━━━━━ PROVIDED RECORDS ━━━━━
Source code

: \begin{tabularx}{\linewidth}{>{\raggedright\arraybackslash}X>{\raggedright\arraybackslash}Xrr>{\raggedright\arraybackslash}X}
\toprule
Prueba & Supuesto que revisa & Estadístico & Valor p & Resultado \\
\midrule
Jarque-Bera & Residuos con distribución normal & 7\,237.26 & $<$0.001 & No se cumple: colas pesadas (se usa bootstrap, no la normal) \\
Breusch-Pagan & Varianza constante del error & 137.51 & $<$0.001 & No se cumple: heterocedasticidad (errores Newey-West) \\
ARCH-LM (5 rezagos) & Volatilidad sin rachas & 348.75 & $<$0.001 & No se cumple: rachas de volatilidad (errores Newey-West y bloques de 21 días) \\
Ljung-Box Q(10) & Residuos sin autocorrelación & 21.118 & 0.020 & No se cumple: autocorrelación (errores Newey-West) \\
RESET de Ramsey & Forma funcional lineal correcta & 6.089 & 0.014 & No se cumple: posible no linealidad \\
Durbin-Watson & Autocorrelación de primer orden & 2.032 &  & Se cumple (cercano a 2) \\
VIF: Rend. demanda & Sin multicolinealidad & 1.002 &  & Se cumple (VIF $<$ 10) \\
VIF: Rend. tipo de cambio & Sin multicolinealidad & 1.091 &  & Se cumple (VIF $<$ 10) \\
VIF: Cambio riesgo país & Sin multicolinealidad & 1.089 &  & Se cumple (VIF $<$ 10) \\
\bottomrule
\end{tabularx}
━━━━━
■ ABOUT THIS EXERCISE
Reproduce exactly the lines from the one with "VIF: Rend. tipo" through the last line of the entries, keeping both of those lines and nothing else.

■ PROBLEM SOLUTION
VIF: Rend. tipo de cambio & Sin multicolinealidad & 1.091 &  & Se cumple (VIF $<$ 10) \\
VIF: Cambio riesgo país & Sin multicolinealidad & 1.089 &  & Se cumple (VIF $<$ 10) \\
\bottomrule
\end{tabularx}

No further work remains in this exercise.